Дорогой Евгений Иванович,

При сем письмо Литвиновой. Из его содержания увидите, как поступать дальше.

Результат Ваших переговоров с Заком, изложенный в последнем письме, по правде сказать, меня мало удов-

летворяет. Выглядит все малонадежным, начиная с размера его взноса в 1000 долларов.

Надежда на получение имен Кусевицкого и моего почти безнадежна также. Кусевицкий своего имени ни за что не даст, а я предпочел бы не давать. Денег от меня это общество тоже не дождется. Нельзя с одного человека драть две шкуры. Я уже по приезде сюда давал деньги и обещал опять прислать осенью. Та работа, которая] производится единолично Вами, мне больше нравится, и единственное, что меня беспокоит, это невыясненность Ваших отношений с обществом. Но я сделал все, что мог, и они обещали теперь принять все переговоры с Вами на себя.

Еще маленькое дополнение. Вы получили несколько пакетов мази скабальтин для распространения. Попробуйте заставить хотя бы Новикова при себе вычистить зубы какому-нибудь пациенту. Это не мазь, а чудо, и Новиков сейчас же закажет не менее десяти тысяч пакетов или больше. Конечно, Ваш проект Зака Вы должны представить на усмотрение компании, т. е. Кострицкого. Я о нем буду молчать.

Всем привет и поклон.

Ваш С. Р.

Е. В. и А. А. СВАНАМ

6 июля 1931 г.

Clairefontaine par Rambouillet,

S[eine] et 0[ise]

Многоуважаемые Екатерина Владимировна и Альфред Альфредович,

Позвольте прежде всего поздравить вас обоих с благополучным окончанием экзаменов Альфреда Альфредовича. Теперь он магистр и мне приходится обдумывать каждое слово при разговоре с такой значительной личностью.
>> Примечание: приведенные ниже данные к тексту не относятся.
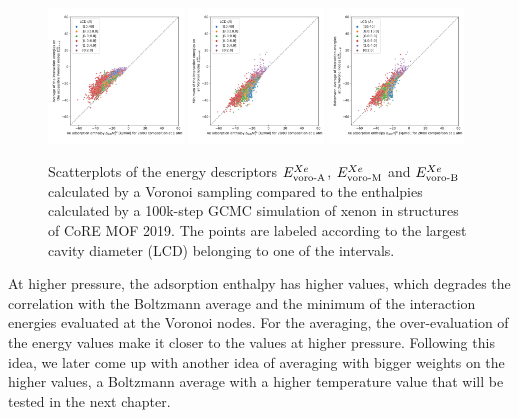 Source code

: \documentclass[main]{subfiles}
\begin{document}
\begin{figure}[ht]
    \centering
      \includegraphics[width=0.32\textwidth]{figures/3-fastsim/H_Xe_2080_vs_E_voro_A_overview.jpg}
      \includegraphics[width=0.32\textwidth]{figures/3-fastsim/H_Xe_2080_vs_E_voro_M_overview.jpg}
      \includegraphics[width=0.32\textwidth]{figures/3-fastsim/H_Xe_2080_vs_E_voro_B_overview.jpg}
      \caption{Scatterplots of the energy descriptors $E_{\text{voro-A}}^{Xe}$, $E_{\text{voro-M}}^{Xe}$ and $E_{\text{voro-B}}^{Xe}$ calculated by a Voronoi sampling compared to the enthalpies calculated by a 100k-step GCMC simulation of xenon in structures of CoRE MOF 2019. The points are labeled according to the largest cavity diameter (LCD) belonging to one of the intervals.}\label{fgr:compa_voro_2080}
  \end{figure}
  
At higher pressure, the adsorption enthalpy has higher values, which degrades the correlation with the Boltzmann average and the minimum of the interaction energies evaluated at the Voronoi nodes. For the averaging, the over-evaluation of the energy values make it closer to the values at higher pressure. Following this idea, we later come up with another idea of averaging with bigger weights on the higher values, a Boltzmann average with a higher temperature value that will be tested in the next chapter. 
\end{document}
На приезд к вам детей моих надежды мало: неподъемные они, да и развлечений слишком много на месте. Вся моя надежда на вас, что вы к нам приедете. Позвольте вас уверить, что мы отлично понимаем, что означает сан магистра и что мы сумеем достойно вас

принять у себя в «Павийоне», во всяком случае приложим к тому все усилия.

Надеюсь, до свидания.

С. Рахманинов

С. А. САТИНОЙ

16 июля 1931 г.

[Clairefontaine par Rambouillet]

Дорогая моя Сонечка!

Сегодня пришло твое милое письмо ко мне. Ты пишешь, что обо мне думала и чувствовала, что мне нехорошо. Думал и я о тебе много последнее время. Разница только в том, что с мыслями о тебе появляется какое-то успокоение и удовлетворение. О тебе всегда хорошо думать! Такая уж твоя судьба, или такова твоя личность! Но все же и мне не нехорошо! Это много сказать. Так себе! Спасает меня от «нехорошего», как всегда, работа. Я стал больше работать1, чтобы забываться от нехорошего.
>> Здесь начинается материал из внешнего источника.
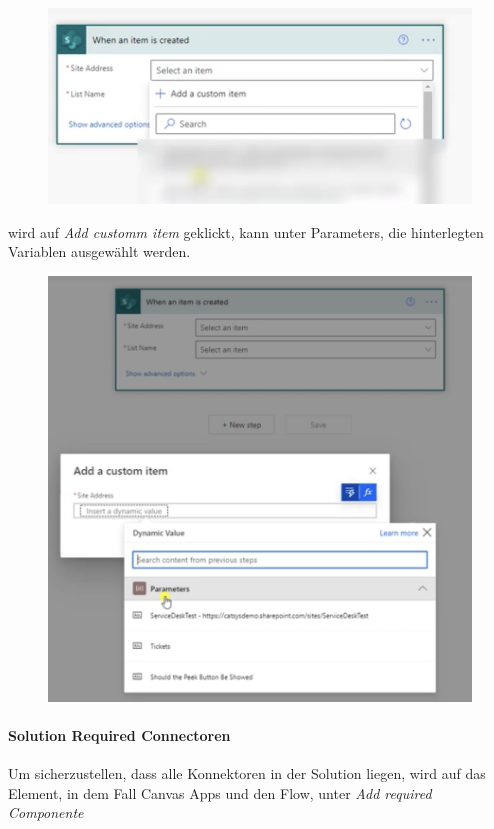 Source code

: \begin{figure}[H]
	\centering
	\includegraphics[scale = 0.3]{attachment/chapter_13/Scc057}
\end{figure}

wird auf \textit{Add customm item} geklickt, kann unter Parameters, die hinterlegten Variablen ausgewählt werden.

\begin{figure}[H]
	\centering
	\includegraphics[scale = 0.3]{attachment/chapter_13/Scc059}
\end{figure}

\paragraph{Solution Required Connectoren}
Um sicherzustellen, dass alle Konnektoren in der Solution liegen, wird auf das Element, in dem Fall Canvas Apps und den Flow, unter \textit{Add required Componente}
У нас все то же, с той разницей, что народу, гостей в этом году еще больше, или гости стали чаще. Раньше появлялись они на week-еnd'ы. Теперь с середины недели появляются. Ну вот. От них я спасаюсь в свою комнату.
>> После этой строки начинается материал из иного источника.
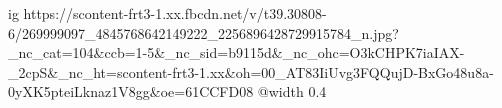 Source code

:  
 
 
 
 

\ifcmt
  ig https://scontent-frt3-1.xx.fbcdn.net/v/t39.30808-6/269999097_4845768642149222_2256896428729915784_n.jpg?_nc_cat=104&ccb=1-5&_nc_sid=b9115d&_nc_ohc=O3kCHPK7iaIAX-_2cpS&_nc_ht=scontent-frt3-1.xx&oh=00_AT83IiUvg3FQQujD-BxGo48u8a-0yXK5pteiLknaz1V8gg&oe=61CCFD08
  @width 0.4
\fi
Последние три дня появилось на свет нечто новое, что мне и мое уединение портит. Я говорю про тревожное политическое время2. Допускается даже война. И, думая об этом, смысл работы делается не важным и мелким. Неужели еще раз переживать этот ужас. Хотелось бы умереть до этого срока. На детей моих, впрочем, это не так действует, да и на Наташу также. Они, слава богу, спокойнее и меня подбадривают. Сегодняшние газеты не так безнадежны, но все же время такое, что газету эту все утро дожидаешься, и когда она приходит, то на нее накидываешься. Все то же, что и в проклятое военное время.

Может, у Вас попокойнeе! Вы далеко от Европы.

Между прочим тут прошлую неделю жил Вася. Сообщаю для тебя, что версия, до нас дошедшая, о сестрах Верхоланцевых несколько неточная. Умерла своей

смертью от гриппа Над[ежда] Павл[овна]. Другие же две сестры без нее жить не хотели. Они, по словам Васи, всегда говорили, что друг друга пережить не хотят и не могут. Добавил еще Вася, что они, кроме него, тебя и нас, никого не любили.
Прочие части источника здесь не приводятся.